Optimization of the S1/S2 site increases S protein cleavage but not lung cell entry. (A) Spike scheme and location of mutations. The minimal furin motif at the S1/S2 site in MERS-S was either optimized (mutant S1/S2_OPT), or the complete S1/S2 loop was exchanged against the corresponding sequences found in the hemagglutinin of H5N1 influenza A virus (mutant S1/S2_H5) or the S protein of SARS-CoV-2 (mutant S1/S2_SARS2). (B) Optimization of the furin motif at the S1/S2 site of MERS-S increased S protein cleavage. Whole-cell lysates (WCL) of cells expressing the indicated S proteins (or no S protein, control; left panel), or vesicular stomatitis virus pseudovirus particles (VSV_pp) bearing the indicated S proteins (or no S protein, control; right panel) were subjected to SDS-PAGE. and S protein cleavage was analyzed using immunoblot (via C-terminal V5-epitope tag). Detection of beta-actin (ACTB) or VSV-M protein served as loading control. Representative immunoblot data of three independent experiments are shown.

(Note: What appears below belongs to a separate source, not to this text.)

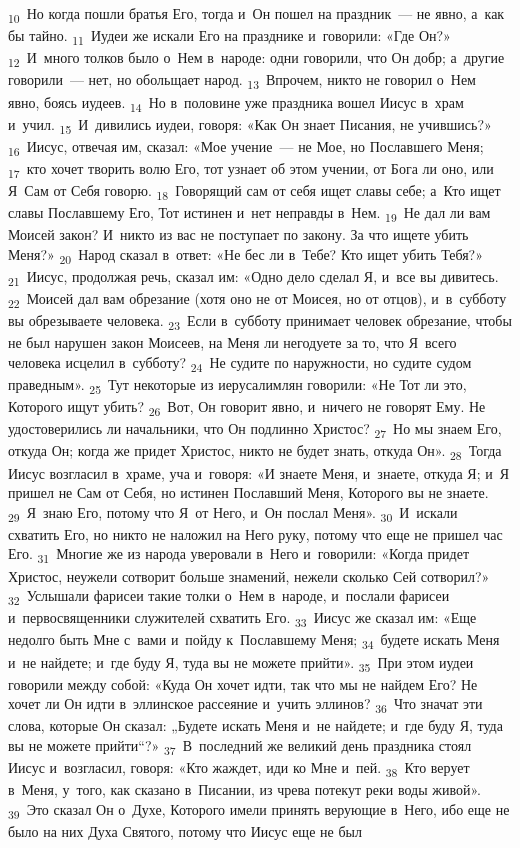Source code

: \documentclass[a4paper,12pt]{article}
\begin{document}
 \textsubscript{10}~Но когда пошли братья Его, тогда и~Он пошел на праздник~--- не явно, а~как бы тайно. \textsubscript{11}~Иудеи же искали Его на празднике и~говорили: «Где Он?» \textsubscript{12}~И~много толков было о~Нем в~народе: одни говорили, что Он добр; а~другие говорили~--- нет, но обольщает народ. \textsubscript{13}~Впрочем, никто не говорил о~Нем явно, боясь иудеев. \textsubscript{14}~Но в~половине уже праздника вошел Иисус в~храм и~учил. \textsubscript{15}~И~дивились иудеи, говоря: «Как Он знает Писания, не учившись?» \textsubscript{16}~Иисус, отвечая им, сказал: «Мое учение~--- не Мое, но Пославшего Меня; \textsubscript{17}~кто хочет творить волю Его, тот узнает об этом учении, от Бога ли оно, или Я~Сам от Себя говорю. \textsubscript{18}~Говорящий сам от себя ищет славы себе; а~Кто ищет славы Пославшему Его, Тот истинен и~нет неправды в~Нем. \textsubscript{19}~Не дал ли вам Моисей закон? И~никто из вас не поступает по закону. За что ищете убить Меня?» \textsubscript{20}~Народ сказал в~ответ: «Не бес ли в~Тебе? Кто ищет убить Тебя?» \textsubscript{21}~Иисус, продолжая речь, сказал им: «Одно дело сделал Я, и~все вы дивитесь. \textsubscript{22}~Моисей дал вам обрезание (хотя оно не от Моисея, но от отцов), и~в~субботу вы обрезываете человека. \textsubscript{23}~Если в~субботу принимает человек обрезание, чтобы не был нарушен закон Моисеев, на Меня ли негодуете за то, что Я~всего человека исцелил в~субботу? \textsubscript{24}~Не судите по наружности, но судите судом праведным». \textsubscript{25}~Тут некоторые из иерусалимлян говорили: «Не Тот ли это, Которого ищут убить? \textsubscript{26}~Вот, Он говорит явно, и~ничего не говорят Ему. Не удостоверились ли начальники, что Он подлинно Христос? \textsubscript{27}~Но мы знаем Его, откуда Он; когда же придет Христос, никто не будет знать, откуда Он». \textsubscript{28}~Тогда Иисус возгласил в~храме, уча и~говоря: «И знаете Меня, и~знаете, откуда Я; и~Я пришел не Сам от Себя, но истинен Пославший Меня, Которого вы не знаете. \textsubscript{29}~Я~знаю Его, потому что Я~от Него, и~Он послал Меня». \textsubscript{30}~И~искали схватить Его, но никто не наложил на Него руку, потому что еще не пришел час Его. \textsubscript{31}~Многие же из народа уверовали в~Него и~говорили: «Когда придет Христос, неужели сотворит больше знамений, нежели сколько Сей сотворил?» \textsubscript{32}~Услышали фарисеи такие толки о~Нем в~народе, и~послали фарисеи и~первосвященники служителей схватить Его. \textsubscript{33}~Иисус же сказал им: «Еще недолго быть Мне с~вами и~пойду к~Пославшему Меня; \textsubscript{34}~будете искать Меня и~не найдете; и~где буду Я, туда вы не можете прийти». \textsubscript{35}~При этом иудеи говорили между собой: «Куда Он хочет идти, так что мы не найдем Его? Не хочет ли Он идти в~эллинское рассеяние и~учить эллинов? \textsubscript{36}~Что значат эти слова, которые Он сказал: „Будете искать Меня и~не найдете; и~где буду Я, туда вы не можете прийти“?» \textsubscript{37}~В~последний же великий день праздника стоял Иисус и~возгласил, говоря: «Кто жаждет, иди ко Мне и~пей. \textsubscript{38}~Кто верует в~Меня, у~того, как сказано в~Писании, из чрева потекут реки воды живой». \textsubscript{39}~Это сказал Он о~Духе, Которого имели принять верующие в~Него, ибо еще не было на них Духа Святого, потому что Иисус еще не был 
\end{document}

Bands corresponding to uncleaved (S0) and cleaved (S2) MERS-S are indicated. (C) For quantification of S protein expression (left panel), total S protein signals (S0 +S2) were normalized against the corresponding ACTB (WCL) or VSV-M (VSV_pp) signals and subsequently compared against EMC (WT) S (set as 1). For quantification of S protein cleavage, total S protein signals (S0 +S2) were set as 100% and the proportion of S2 signals calculated (right panel). Graphs show the mean of three independent experiments. Error bars indicate SEM. (D) S protein binding to DPP4 was analyzed as described for panel B of Fig. 4. Left panel: The average of four independent experiments conducted with unicates is shown, error bars indicate SEM. Right panel: Data were normalized against binding of MERS-S WT to DPP4, which was set as 1. Error bars indicate the SEM. (E) The indicated cell lines were inoculated with VSV_pp bearing the indicated S proteins. S protein-driven cell entry was analyzed by quantification of virus-encoded luciferase activity in cell lysates. For normalization, cell entry of particles bearing EMC (WT) S was set as 1. Mean ± SEM of three independent experiments conducted with four technical replicates are shown. Statistical significance in panels (C)–(E) was assessed by two-tailed, unpaired Student’s t-test with Welch correction (P > 0.05, not significant [ns]; *P ≤ 0.05; **P ≤ 0.01; ***P ≤ 0.001).